* _TASK DIRECTIONS_: Each line below is to be copied exactly as it appears.

* _EXERCISE DATA_:
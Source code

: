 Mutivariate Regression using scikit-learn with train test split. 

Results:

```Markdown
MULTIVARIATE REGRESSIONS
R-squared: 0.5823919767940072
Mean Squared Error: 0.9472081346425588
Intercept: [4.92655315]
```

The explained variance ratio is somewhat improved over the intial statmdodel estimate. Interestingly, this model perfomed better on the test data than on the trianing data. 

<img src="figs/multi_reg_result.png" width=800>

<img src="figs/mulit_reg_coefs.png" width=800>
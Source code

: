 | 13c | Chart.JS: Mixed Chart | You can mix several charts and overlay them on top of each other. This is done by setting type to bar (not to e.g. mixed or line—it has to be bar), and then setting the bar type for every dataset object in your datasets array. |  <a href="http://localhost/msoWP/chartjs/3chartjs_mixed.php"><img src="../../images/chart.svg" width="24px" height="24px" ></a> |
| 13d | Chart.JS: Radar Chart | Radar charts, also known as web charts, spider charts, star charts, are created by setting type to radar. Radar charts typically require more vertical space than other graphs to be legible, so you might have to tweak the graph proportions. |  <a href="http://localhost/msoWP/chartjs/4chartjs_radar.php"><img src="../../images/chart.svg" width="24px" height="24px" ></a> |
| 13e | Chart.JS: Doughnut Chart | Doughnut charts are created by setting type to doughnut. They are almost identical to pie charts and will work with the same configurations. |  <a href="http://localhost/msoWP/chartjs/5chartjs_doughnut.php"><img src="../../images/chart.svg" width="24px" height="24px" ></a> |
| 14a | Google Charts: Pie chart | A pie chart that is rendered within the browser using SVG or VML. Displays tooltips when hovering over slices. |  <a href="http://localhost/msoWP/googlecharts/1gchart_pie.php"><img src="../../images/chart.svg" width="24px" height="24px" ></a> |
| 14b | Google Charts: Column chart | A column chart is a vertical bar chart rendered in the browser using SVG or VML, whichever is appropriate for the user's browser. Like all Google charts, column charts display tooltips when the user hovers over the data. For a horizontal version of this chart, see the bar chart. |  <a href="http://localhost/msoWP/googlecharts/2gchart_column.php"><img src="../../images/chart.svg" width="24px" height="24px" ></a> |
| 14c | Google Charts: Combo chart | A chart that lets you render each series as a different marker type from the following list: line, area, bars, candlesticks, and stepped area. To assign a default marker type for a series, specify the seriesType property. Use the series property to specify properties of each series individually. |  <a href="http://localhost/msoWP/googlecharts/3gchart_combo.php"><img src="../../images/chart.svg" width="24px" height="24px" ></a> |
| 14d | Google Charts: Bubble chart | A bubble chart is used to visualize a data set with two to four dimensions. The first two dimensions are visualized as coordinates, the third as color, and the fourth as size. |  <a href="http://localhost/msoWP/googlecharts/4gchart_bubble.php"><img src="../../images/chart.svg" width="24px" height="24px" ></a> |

* _ANSWER TO THIS TASK_:
Source code

: Mutivariate Regression using scikit-learn with train test split. 

Results:

```Markdown
MULTIVARIATE REGRESSIONS
R-squared: 0.5823919767940072
Mean Squared Error: 0.9472081346425588
Intercept: [4.92655315]
```

The explained variance ratio is somewhat improved over the intial statmdodel estimate. Interestingly, this model perfomed better on the test data than on the trianing data. 

<img src="figs/multi_reg_result.png" width=800>

<img src="figs/mulit_reg_coefs.png" width=800>
Source code

: | 13c | Chart.JS: Mixed Chart | You can mix several charts and overlay them on top of each other. This is done by setting type to bar (not to e.g. mixed or line—it has to be bar), and then setting the bar type for every dataset object in your datasets array. |  <a href="http://localhost/msoWP/chartjs/3chartjs_mixed.php"><img src="../../images/chart.svg" width="24px" height="24px" ></a> |
| 13d | Chart.JS: Radar Chart | Radar charts, also known as web charts, spider charts, star charts, are created by setting type to radar. Radar charts typically require more vertical space than other graphs to be legible, so you might have to tweak the graph proportions. |  <a href="http://localhost/msoWP/chartjs/4chartjs_radar.php"><img src="../../images/chart.svg" width="24px" height="24px" ></a> |
| 13e | Chart.JS: Doughnut Chart | Doughnut charts are created by setting type to doughnut. They are almost identical to pie charts and will work with the same configurations. |  <a href="http://localhost/msoWP/chartjs/5chartjs_doughnut.php"><img src="../../images/chart.svg" width="24px" height="24px" ></a> |
| 14a | Google Charts: Pie chart | A pie chart that is rendered within the browser using SVG or VML. Displays tooltips when hovering over slices. |  <a href="http://localhost/msoWP/googlecharts/1gchart_pie.php"><img src="../../images/chart.svg" width="24px" height="24px" ></a> |
| 14b | Google Charts: Column chart | A column chart is a vertical bar chart rendered in the browser using SVG or VML, whichever is appropriate for the user's browser. Like all Google charts, column charts display tooltips when the user hovers over the data. For a horizontal version of this chart, see the bar chart. |  <a href="http://localhost/msoWP/googlecharts/2gchart_column.php"><img src="../../images/chart.svg" width="24px" height="24px" ></a> |
| 14c | Google Charts: Combo chart | A chart that lets you render each series as a different marker type from the following list: line, area, bars, candlesticks, and stepped area. To assign a default marker type for a series, specify the seriesType property. Use the series property to specify properties of each series individually. |  <a href="http://localhost/msoWP/googlecharts/3gchart_combo.php"><img src="../../images/chart.svg" width="24px" height="24px" ></a> |
| 14d | Google Charts: Bubble chart | A bubble chart is used to visualize a data set with two to four dimensions. The first two dimensions are visualized as coordinates, the third as color, and the fourth as size. |  <a href="http://localhost/msoWP/googlecharts/4gchart_bubble.php"><img src="../../images/chart.svg" width="24px" height="24px" ></a> |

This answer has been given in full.